Go through the listing below. Copy each line that has the string "track".
════════════════
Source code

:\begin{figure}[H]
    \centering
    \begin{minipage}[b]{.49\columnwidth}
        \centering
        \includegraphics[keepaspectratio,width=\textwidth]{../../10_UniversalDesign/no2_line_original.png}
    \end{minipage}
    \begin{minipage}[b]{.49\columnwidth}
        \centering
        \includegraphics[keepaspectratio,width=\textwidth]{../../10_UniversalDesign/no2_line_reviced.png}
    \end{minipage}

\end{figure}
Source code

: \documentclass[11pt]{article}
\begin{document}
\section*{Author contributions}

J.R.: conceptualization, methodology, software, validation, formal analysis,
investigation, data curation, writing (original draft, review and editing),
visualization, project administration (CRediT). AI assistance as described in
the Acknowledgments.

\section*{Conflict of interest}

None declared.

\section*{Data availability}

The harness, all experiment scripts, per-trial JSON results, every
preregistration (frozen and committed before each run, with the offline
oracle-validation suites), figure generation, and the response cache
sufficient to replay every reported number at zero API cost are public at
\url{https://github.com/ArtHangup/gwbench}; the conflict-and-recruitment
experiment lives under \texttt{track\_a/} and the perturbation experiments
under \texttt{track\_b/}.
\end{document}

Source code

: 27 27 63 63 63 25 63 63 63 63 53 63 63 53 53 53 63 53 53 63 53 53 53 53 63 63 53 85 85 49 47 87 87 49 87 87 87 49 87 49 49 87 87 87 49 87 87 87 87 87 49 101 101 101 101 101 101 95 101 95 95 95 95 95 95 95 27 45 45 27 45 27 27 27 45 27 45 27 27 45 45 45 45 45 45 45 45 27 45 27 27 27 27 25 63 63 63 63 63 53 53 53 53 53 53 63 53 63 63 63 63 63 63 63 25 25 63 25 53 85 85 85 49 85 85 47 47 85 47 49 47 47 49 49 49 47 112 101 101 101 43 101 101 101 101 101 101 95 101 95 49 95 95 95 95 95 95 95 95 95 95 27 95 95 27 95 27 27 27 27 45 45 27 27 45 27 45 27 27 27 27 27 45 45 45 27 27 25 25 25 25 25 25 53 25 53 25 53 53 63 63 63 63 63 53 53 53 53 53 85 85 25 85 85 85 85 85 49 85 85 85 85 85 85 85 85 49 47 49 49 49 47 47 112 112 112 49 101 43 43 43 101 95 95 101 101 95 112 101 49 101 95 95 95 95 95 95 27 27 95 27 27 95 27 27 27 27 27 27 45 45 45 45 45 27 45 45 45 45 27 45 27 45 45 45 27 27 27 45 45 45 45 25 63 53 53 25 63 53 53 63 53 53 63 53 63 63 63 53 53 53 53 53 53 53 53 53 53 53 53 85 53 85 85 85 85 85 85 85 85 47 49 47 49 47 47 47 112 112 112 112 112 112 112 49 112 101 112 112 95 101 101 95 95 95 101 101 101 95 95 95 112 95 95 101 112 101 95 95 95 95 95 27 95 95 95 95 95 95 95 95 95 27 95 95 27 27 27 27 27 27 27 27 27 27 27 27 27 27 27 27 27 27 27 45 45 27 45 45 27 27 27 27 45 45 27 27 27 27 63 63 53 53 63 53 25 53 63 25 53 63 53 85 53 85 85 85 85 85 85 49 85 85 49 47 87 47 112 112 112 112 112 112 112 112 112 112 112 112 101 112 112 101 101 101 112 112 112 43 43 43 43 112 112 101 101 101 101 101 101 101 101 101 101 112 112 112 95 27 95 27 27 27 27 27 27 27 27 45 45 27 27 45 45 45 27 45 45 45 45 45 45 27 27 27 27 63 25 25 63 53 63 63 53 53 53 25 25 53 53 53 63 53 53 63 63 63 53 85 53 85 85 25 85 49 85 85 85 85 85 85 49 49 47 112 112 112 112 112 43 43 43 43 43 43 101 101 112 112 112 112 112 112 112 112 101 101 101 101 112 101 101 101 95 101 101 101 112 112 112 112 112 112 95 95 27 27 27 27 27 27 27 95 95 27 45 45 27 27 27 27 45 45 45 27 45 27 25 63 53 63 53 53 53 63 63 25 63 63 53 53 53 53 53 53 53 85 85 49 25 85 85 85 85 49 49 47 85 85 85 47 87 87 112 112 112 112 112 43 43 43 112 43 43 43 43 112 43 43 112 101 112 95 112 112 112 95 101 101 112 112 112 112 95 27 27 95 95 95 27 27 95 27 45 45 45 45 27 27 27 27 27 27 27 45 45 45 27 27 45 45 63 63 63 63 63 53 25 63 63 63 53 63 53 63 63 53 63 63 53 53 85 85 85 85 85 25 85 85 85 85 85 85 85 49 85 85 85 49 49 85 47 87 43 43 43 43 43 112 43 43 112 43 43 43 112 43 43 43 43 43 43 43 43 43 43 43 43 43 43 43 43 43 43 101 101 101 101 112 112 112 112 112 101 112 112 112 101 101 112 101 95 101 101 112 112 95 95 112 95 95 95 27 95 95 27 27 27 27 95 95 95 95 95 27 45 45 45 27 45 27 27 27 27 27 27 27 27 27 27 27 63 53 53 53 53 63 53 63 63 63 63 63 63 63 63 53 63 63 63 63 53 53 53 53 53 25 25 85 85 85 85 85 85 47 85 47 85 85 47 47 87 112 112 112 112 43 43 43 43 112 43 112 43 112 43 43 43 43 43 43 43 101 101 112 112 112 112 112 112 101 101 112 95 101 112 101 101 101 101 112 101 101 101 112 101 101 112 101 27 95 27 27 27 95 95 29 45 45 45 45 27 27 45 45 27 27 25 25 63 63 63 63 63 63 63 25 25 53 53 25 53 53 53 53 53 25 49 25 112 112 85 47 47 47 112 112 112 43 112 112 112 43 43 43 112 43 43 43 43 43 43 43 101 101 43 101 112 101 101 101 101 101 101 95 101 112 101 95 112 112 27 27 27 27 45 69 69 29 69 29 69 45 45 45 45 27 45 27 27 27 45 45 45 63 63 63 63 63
════════════════
Reply -
experiment lives under \texttt{track\_a/} and the perturbation experiments
under \texttt{track\_b/}.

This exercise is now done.